The above doesn't work as is. It might work better if simplified to:

ps auxwwwm | egrep -v "USER" | awk '{ print $1 }' | sort | uniq -c

thanks, Joe! i've posted your command to the article, slightly modified.

For RHEL 7 and 8 isn't this solution article in some ways just misleading?

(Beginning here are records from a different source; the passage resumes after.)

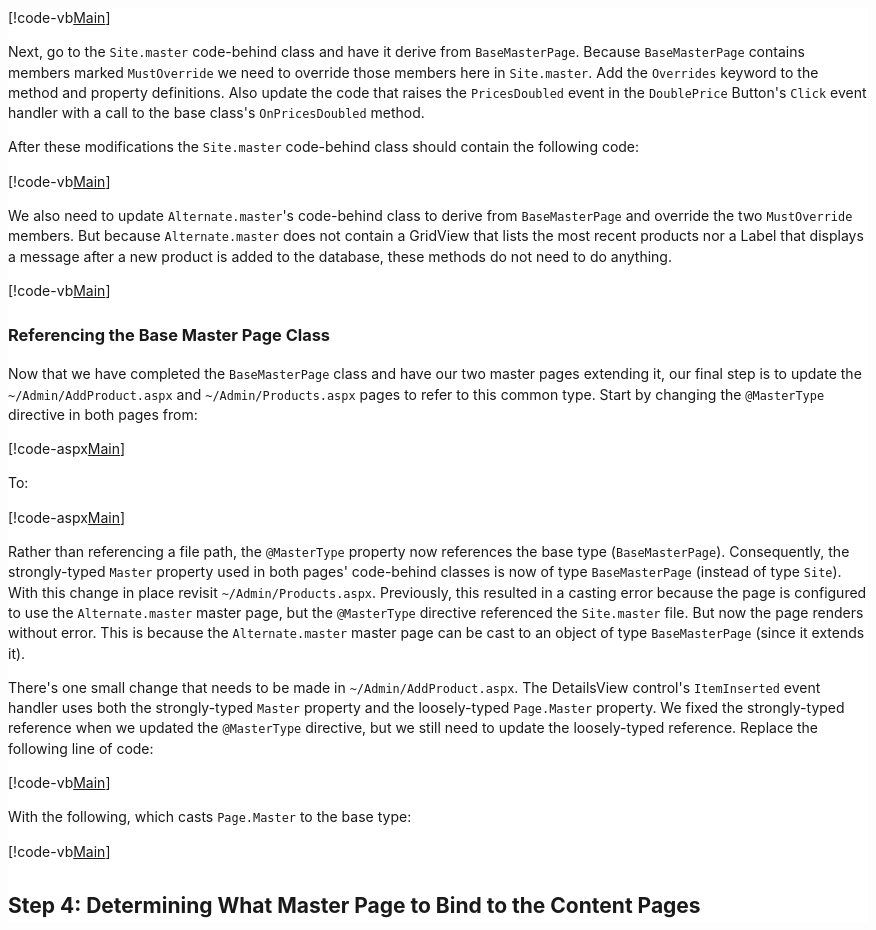 
[!code-vb[Main](specifying-the-master-page-programmatically-vb/samples/sample8.vb)]

Next, go to the `Site.master` code-behind class and have it derive from `BaseMasterPage`. Because `BaseMasterPage` contains members marked `MustOverride` we need to override those members here in `Site.master`. Add the `Overrides` keyword to the method and property definitions. Also update the code that raises the `PricesDoubled` event in the `DoublePrice` Button's `Click` event handler with a call to the base class's `OnPricesDoubled` method.

After these modifications the `Site.master` code-behind class should contain the following code:


[!code-vb[Main](specifying-the-master-page-programmatically-vb/samples/sample9.vb)]

We also need to update `Alternate.master`'s code-behind class to derive from `BaseMasterPage` and override the two `MustOverride` members. But because `Alternate.master` does not contain a GridView that lists the most recent products nor a Label that displays a message after a new product is added to the database, these methods do not need to do anything.


[!code-vb[Main](specifying-the-master-page-programmatically-vb/samples/sample10.vb)]

### Referencing the Base Master Page Class

Now that we have completed the `BaseMasterPage` class and have our two master pages extending it, our final step is to update the `~/Admin/AddProduct.aspx` and `~/Admin/Products.aspx` pages to refer to this common type. Start by changing the `@MasterType` directive in both pages from:


[!code-aspx[Main](specifying-the-master-page-programmatically-vb/samples/sample11.aspx)]

To:


[!code-aspx[Main](specifying-the-master-page-programmatically-vb/samples/sample12.aspx)]

Rather than referencing a file path, the `@MasterType` property now references the base type (`BaseMasterPage`). Consequently, the strongly-typed `Master` property used in both pages' code-behind classes is now of type `BaseMasterPage` (instead of type `Site`). With this change in place revisit `~/Admin/Products.aspx`. Previously, this resulted in a casting error because the page is configured to use the `Alternate.master` master page, but the `@MasterType` directive referenced the `Site.master` file. But now the page renders without error. This is because the `Alternate.master` master page can be cast to an object of type `BaseMasterPage` (since it extends it).

There's one small change that needs to be made in `~/Admin/AddProduct.aspx`. The DetailsView control's `ItemInserted` event handler uses both the strongly-typed `Master` property and the loosely-typed `Page.Master` property. We fixed the strongly-typed reference when we updated the `@MasterType` directive, but we still need to update the loosely-typed reference. Replace the following line of code:


[!code-vb[Main](specifying-the-master-page-programmatically-vb/samples/sample13.vb)]

With the following, which casts `Page.Master` to the base type:


[!code-vb[Main](specifying-the-master-page-programmatically-vb/samples/sample14.vb)]

## Step 4: Determining What Master Page to Bind to the Content Pages
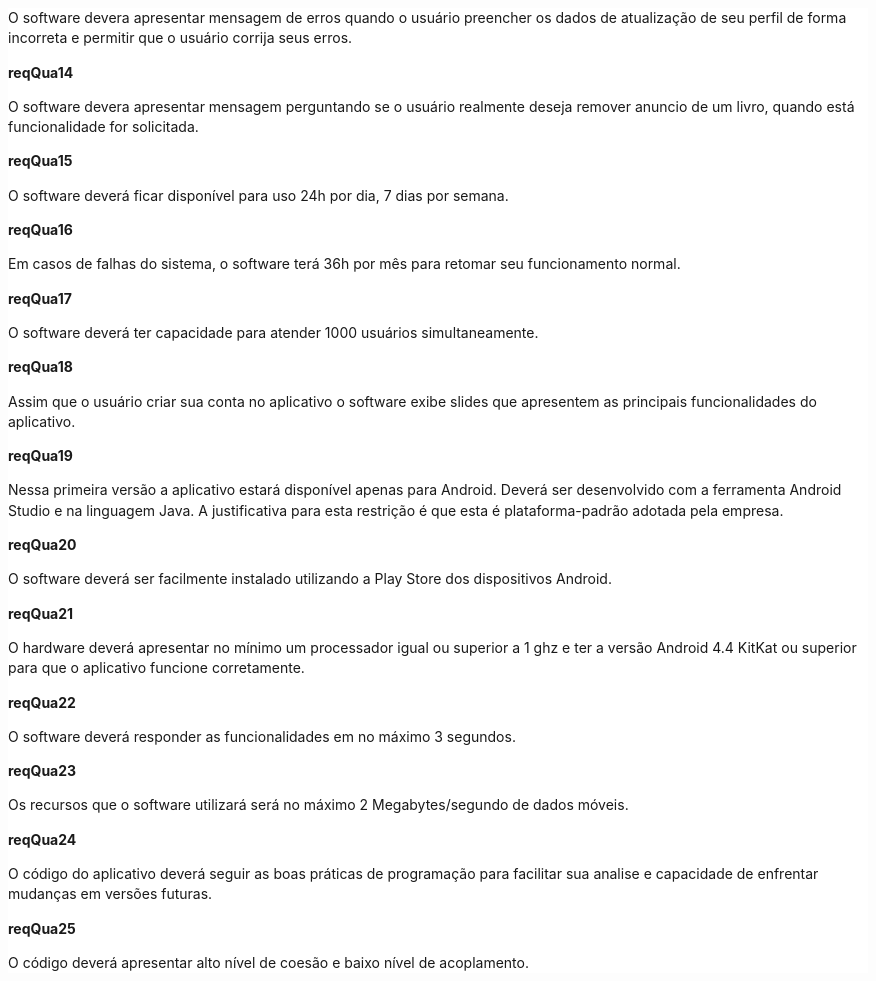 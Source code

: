 O software devera apresentar mensagem de erros quando o usuário preencher os
dados de atualização de seu perfil de forma incorreta e permitir que o usuário corrija
seus erros.

**reqQua14**

O software devera apresentar mensagem perguntando se o usuário realmente
deseja remover anuncio de um livro, quando está funcionalidade for solicitada.

**reqQua15**

O software deverá ficar disponível para uso 24h por dia, 7 dias por semana.

**reqQua16**

Em casos de falhas do sistema, o software terá 36h por mês para retomar seu
funcionamento normal.

**reqQua17**

O software deverá ter capacidade para atender 1000 usuários simultaneamente.

**reqQua18**

Assim que o usuário criar sua conta no aplicativo o software exibe slides que
apresentem as principais funcionalidades do aplicativo.

**reqQua19**

Nessa primeira versão a aplicativo estará disponível apenas para Android. Deverá
ser desenvolvido com a ferramenta Android Studio e na linguagem Java. A
justificativa para esta restrição é que esta é plataforma-padrão adotada pela
empresa.

**reqQua20**

O software deverá ser facilmente instalado utilizando a Play Store dos dispositivos
Android.

**reqQua21**

O hardware deverá apresentar no mínimo um processador igual ou superior a 1 ghz
e ter a versão Android 4.4 KitKat ou superior para que o aplicativo funcione corretamente.

**reqQua22**

O software deverá responder as funcionalidades em no máximo 3 segundos.

**reqQua23**

Os recursos que o software utilizará será no máximo 2 Megabytes/segundo de
dados móveis.

**reqQua24**

O código do aplicativo deverá seguir as boas práticas de programação para facilitar
sua analise e capacidade de enfrentar mudanças em versões futuras.

**reqQua25**

O código deverá apresentar alto nível de coesão e baixo nível de acoplamento.
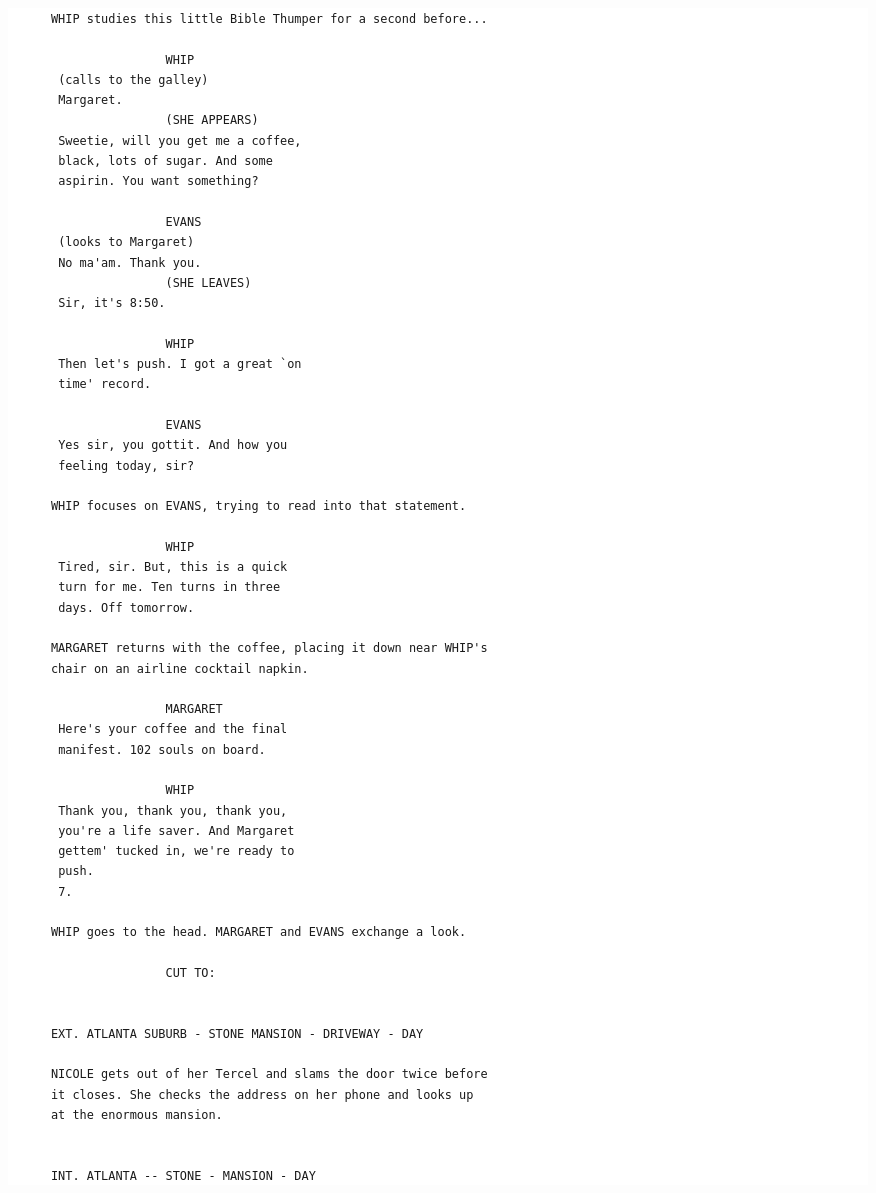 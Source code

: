           WHIP studies this little Bible Thumper for a second before...
                         
                          WHIP
           (calls to the galley)
           Margaret.
                          (SHE APPEARS)
           Sweetie, will you get me a coffee,
           black, lots of sugar. And some
           aspirin. You want something?
                         
                          EVANS
           (looks to Margaret)
           No ma'am. Thank you.
                          (SHE LEAVES)
           Sir, it's 8:50.
                         
                          WHIP
           Then let's push. I got a great `on
           time' record.
                         
                          EVANS
           Yes sir, you gottit. And how you
           feeling today, sir?
                         
          WHIP focuses on EVANS, trying to read into that statement.
                         
                          WHIP
           Tired, sir. But, this is a quick
           turn for me. Ten turns in three
           days. Off tomorrow.
                         
          MARGARET returns with the coffee, placing it down near WHIP's
          chair on an airline cocktail napkin.
                         
                          MARGARET
           Here's your coffee and the final
           manifest. 102 souls on board.
                         
                          WHIP
           Thank you, thank you, thank you,
           you're a life saver. And Margaret
           gettem' tucked in, we're ready to
           push.
           7.
                         
          WHIP goes to the head. MARGARET and EVANS exchange a look.
                         
                          CUT TO:
                         
                         
          EXT. ATLANTA SUBURB - STONE MANSION - DRIVEWAY - DAY
                         
          NICOLE gets out of her Tercel and slams the door twice before
          it closes. She checks the address on her phone and looks up
          at the enormous mansion.
                         
                         
          INT. ATLANTA -- STONE - MANSION - DAY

If the service is started from systemd (e.g. using user=oracle and/or group=something) then nothing (absolutely nothing) will look at any of the limits configured (since they are set by the PAM module pam_limits) since you do not login using PAM. For example Oracle publishes this (I can't read the content):


Which says you must use the various Limit*****= in the systemd service definition not by setting up limits.

I could understand that if there was something in the saying that this only applies to legacy init scripts (since they usually do a full su inside the script) however this cannot possibly work with a native systemd service unless systemd has code or a directive to run most or parts of PAM modules so something like pam_limits does get used? Are you really really sure that this is always applicable in RHEL 7 and 8 including if this is started in a native systemd service?